Chambers and her co-director, ex-head of intelligence at the National Crime Agency (NCA) Steve Smart, intend to deliver “impactful deterrence” in a transparent and expeditious way, with an emphasis on standards – “preventing those who can’t or won’t meet our standards entering the regulated sector” – and deploying business restrictions and a “use it or lose it” approach towards those holding unused regulatory permissions. 

Smart and Chambers were appointed as co-directors of enforcement and market oversight in March 2023, following Mark Steward’s departure, to support the FCA’s ongoing ambition of becoming “a more assertive, more adaptive and more innovative regulator”.

Chambers said both industry and regulators must “pull together” to stop opportunistic market abuse. “We are committed to this as we know the corrosive effects it can have on the integrity of our markets.. 

“Hitting wallets” is also a key pillar in the FCA’s strategy – since last April it has imposed fines of £41.5m for market misconduct.   The regulator also promised to not shy away from cases where there may be a perceived risk to prosperity or international standing.  

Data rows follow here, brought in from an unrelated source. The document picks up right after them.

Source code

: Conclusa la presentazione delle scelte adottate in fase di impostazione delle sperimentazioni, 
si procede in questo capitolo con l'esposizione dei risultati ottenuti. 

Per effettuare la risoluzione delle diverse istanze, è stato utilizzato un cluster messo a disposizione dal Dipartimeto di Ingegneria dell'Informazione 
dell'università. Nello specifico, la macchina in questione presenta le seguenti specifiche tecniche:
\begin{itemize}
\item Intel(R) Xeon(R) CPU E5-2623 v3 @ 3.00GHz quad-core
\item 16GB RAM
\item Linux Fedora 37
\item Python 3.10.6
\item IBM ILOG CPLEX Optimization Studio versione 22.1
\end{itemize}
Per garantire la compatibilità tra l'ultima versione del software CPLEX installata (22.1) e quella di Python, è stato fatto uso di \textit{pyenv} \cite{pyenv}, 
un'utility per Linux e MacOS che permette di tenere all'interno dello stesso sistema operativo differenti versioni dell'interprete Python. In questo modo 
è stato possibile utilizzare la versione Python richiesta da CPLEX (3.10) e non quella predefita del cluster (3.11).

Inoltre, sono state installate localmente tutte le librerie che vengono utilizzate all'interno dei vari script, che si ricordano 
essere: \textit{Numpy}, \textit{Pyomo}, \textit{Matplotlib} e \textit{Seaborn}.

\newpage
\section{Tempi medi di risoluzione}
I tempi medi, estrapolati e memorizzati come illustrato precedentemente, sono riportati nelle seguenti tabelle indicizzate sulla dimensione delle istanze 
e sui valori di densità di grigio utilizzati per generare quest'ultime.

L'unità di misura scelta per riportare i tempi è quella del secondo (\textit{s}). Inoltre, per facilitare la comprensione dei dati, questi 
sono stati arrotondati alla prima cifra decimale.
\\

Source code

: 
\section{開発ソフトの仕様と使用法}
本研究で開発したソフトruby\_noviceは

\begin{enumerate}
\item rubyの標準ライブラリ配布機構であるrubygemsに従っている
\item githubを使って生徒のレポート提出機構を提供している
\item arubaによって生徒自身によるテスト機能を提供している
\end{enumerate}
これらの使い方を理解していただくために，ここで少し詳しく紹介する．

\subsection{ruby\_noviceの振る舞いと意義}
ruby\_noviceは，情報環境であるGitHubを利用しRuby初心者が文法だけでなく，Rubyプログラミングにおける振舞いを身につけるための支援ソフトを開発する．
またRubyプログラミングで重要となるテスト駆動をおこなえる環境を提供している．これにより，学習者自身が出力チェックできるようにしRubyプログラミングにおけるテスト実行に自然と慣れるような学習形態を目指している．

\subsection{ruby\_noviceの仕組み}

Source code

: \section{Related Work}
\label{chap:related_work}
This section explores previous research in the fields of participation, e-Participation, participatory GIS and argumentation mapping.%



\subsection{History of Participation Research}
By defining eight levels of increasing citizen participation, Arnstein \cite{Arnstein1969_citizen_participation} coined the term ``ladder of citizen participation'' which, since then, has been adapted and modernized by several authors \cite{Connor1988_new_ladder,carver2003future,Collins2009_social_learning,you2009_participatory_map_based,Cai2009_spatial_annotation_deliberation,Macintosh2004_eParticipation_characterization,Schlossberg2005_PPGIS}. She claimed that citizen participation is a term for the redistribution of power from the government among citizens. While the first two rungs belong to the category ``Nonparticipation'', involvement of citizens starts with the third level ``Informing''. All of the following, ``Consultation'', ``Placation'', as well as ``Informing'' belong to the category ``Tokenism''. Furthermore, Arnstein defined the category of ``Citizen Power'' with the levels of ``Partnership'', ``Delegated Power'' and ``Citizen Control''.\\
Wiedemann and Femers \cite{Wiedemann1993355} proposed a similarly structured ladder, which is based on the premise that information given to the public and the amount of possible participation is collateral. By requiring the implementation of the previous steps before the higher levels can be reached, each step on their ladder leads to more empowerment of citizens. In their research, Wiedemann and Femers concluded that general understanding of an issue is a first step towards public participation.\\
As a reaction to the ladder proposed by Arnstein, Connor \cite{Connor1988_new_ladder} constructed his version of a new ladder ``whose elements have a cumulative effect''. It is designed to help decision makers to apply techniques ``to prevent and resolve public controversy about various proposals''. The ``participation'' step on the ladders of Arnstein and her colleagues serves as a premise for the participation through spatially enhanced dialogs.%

“Be in no doubt: pursuit of growth and international competitiveness does not mean we will back away from tough cases or cool our investigation when the going gets hot.” Encouraging and supporting market participants on the right side of the law is key, Chambers said, signalling a way for the market to behave and what the regulator expects from them.  

“The first rule of enforcement club is that you do in fact talk about enforcement club,” she said. “We want to be more transparent about what we investigate, so firms will be reassured whether they are on the right track (and can pivot if they are not) and so that the public can be reassured that we are on the case.” 

This transparency will extend to the regulator itself, holding it accountable to the public “by shining a light on the efficiency and pace of our investigations.”   

Looking ahead, Chambers said a focus on nascent technologies will be increasingly key to its investigations and enforcement strategy.  

The FCA has a dedicated cyber forensics team which processed 150 terabytes of data and 17 million documents onto its evidence management system in 2023, while the regulator is increasing its trading data coverage from 500 million records a day to over 1 billion over the next few months, deepening its coverage of both equity and FICC (fixed income and commodities) markets. 

“We are looking at AI in order to assist with some of this process and are adopting more automation across the organisation,” Chambers said.  

The consultation on the new strategy is open until 16 April, and Chambers emphasised the need for the entire industry to get involved. 

“These risks are very real and require a whole market response – all of you… have a critical role to play.”